2. The second is, "Who's using this?" I think it's easy for the early adopter crowd (of which I am a part, though not for Twitter) to wildly overestimate the importance of a new technology, because early adopters are by their nature fascinated by the new stuff. Twitter is used by a tiny number of people, and I think that'll be the case until something really compelling - for non early adopters - turns up.

I suspect something like Twitter will someday have an important business application. I wouldn't bet on it being Twitter, though, or that happening all that quickly. But we'll see.

(By the way, I think a big appeal of it for SMS-addicting 20-somethings is that it lets you send free messages to lots of friends. Free for you, anyway. I'm not sure that's promising for Twitter, though!)

Maureen Rogers said...

Well, I might not use Glenn Gow's word "scared", but what alarms and saddens me about Twitter and all the other in-the-moment technologies is that, while there are/will no doubt be good applications for them, as often as not, it's "Hey, I'm walking down Charles Street." Or video-ing every last minute of an event rather than actually enjoying it.

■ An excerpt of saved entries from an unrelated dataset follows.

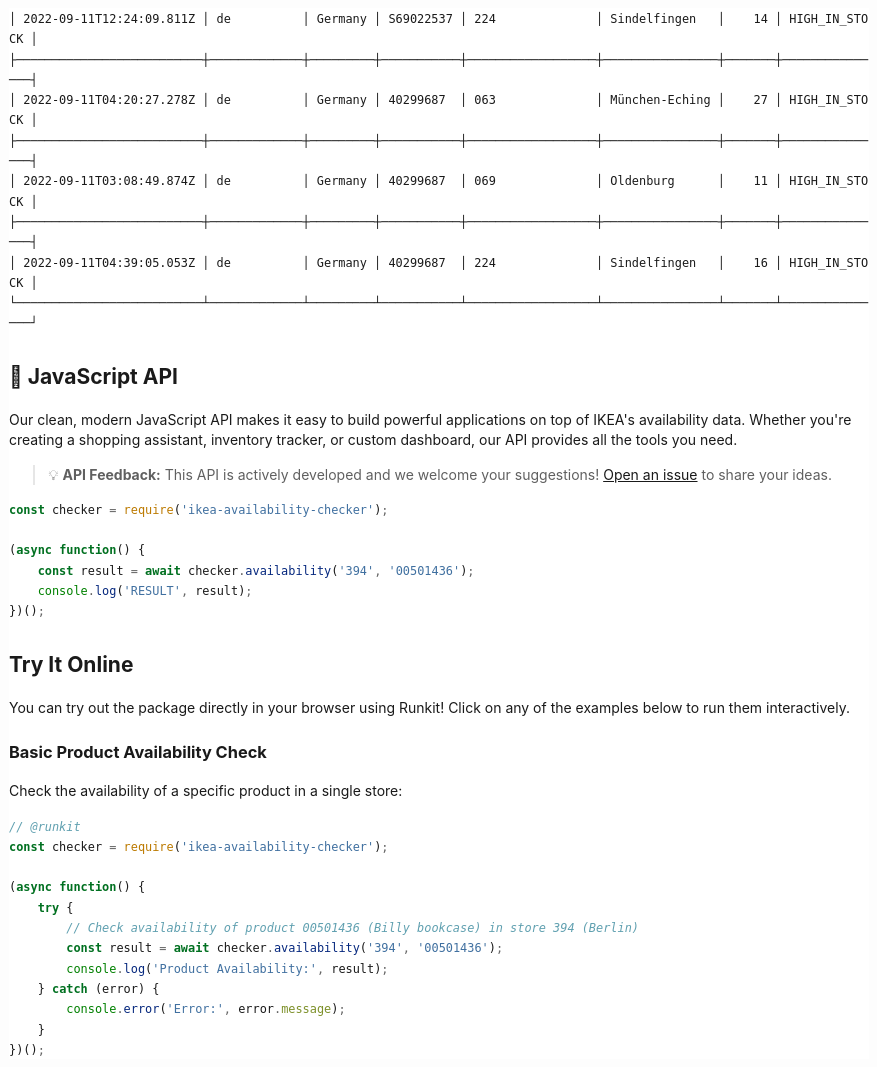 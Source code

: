     │ 2022-09-11T12:24:09.811Z │ de          │ Germany │ S69022537 │ 224              │ Sindelfingen   │    14 │ HIGH_IN_STOCK │
    ├──────────────────────────┼─────────────┼─────────┼───────────┼──────────────────┼────────────────┼───────┼───────────────┤
    │ 2022-09-11T04:20:27.278Z │ de          │ Germany │ 40299687  │ 063              │ München-Eching │    27 │ HIGH_IN_STOCK │
    ├──────────────────────────┼─────────────┼─────────┼───────────┼──────────────────┼────────────────┼───────┼───────────────┤
    │ 2022-09-11T03:08:49.874Z │ de          │ Germany │ 40299687  │ 069              │ Oldenburg      │    11 │ HIGH_IN_STOCK │
    ├──────────────────────────┼─────────────┼─────────┼───────────┼──────────────────┼────────────────┼───────┼───────────────┤
    │ 2022-09-11T04:39:05.053Z │ de          │ Germany │ 40299687  │ 224              │ Sindelfingen   │    16 │ HIGH_IN_STOCK │
    └──────────────────────────┴─────────────┴─────────┴───────────┴──────────────────┴────────────────┴───────┴───────────────┘



## 🔌 JavaScript API

Our clean, modern JavaScript API makes it easy to build powerful applications on top of IKEA's availability data. Whether you're creating a shopping assistant, inventory tracker, or custom dashboard, our API provides all the tools you need.

> 💡 **API Feedback:** This API is actively developed and we welcome your suggestions! [Open an issue](https://github.com/Ephigenia/ikea-availability-checker/issues) to share your ideas.

```javascript
const checker = require('ikea-availability-checker');

(async function() {
    const result = await checker.availability('394', '00501436');
    console.log('RESULT', result);
})();
```

## Try It Online

You can try out the package directly in your browser using Runkit! Click on any of the examples below to run them interactively.

### Basic Product Availability Check

Check the availability of a specific product in a single store:

```javascript
// @runkit
const checker = require('ikea-availability-checker');

(async function() {
    try {
        // Check availability of product 00501436 (Billy bookcase) in store 394 (Berlin)
        const result = await checker.availability('394', '00501436');
        console.log('Product Availability:', result);
    } catch (error) {
        console.error('Error:', error.message);
    }
})();
```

Hey, if you're walking down Charles Street, why don't you look in a couple of windows? Or at the people? Or at the water bowls that some of the merchants leave out for dogs.

Hey, if you're at your 1 year old's birthday party, why not put the camera down for a sec and just look - and not through the view finder, or at the tiny screen on your cell-phone-cum-camera - at your little one's face as she smears icing all over it. Come on, stop and smell the talcum powder.

Not to mention that all this obsession with the minutia of our lives is so incredibly self-involved - not to mention pretty darned boring.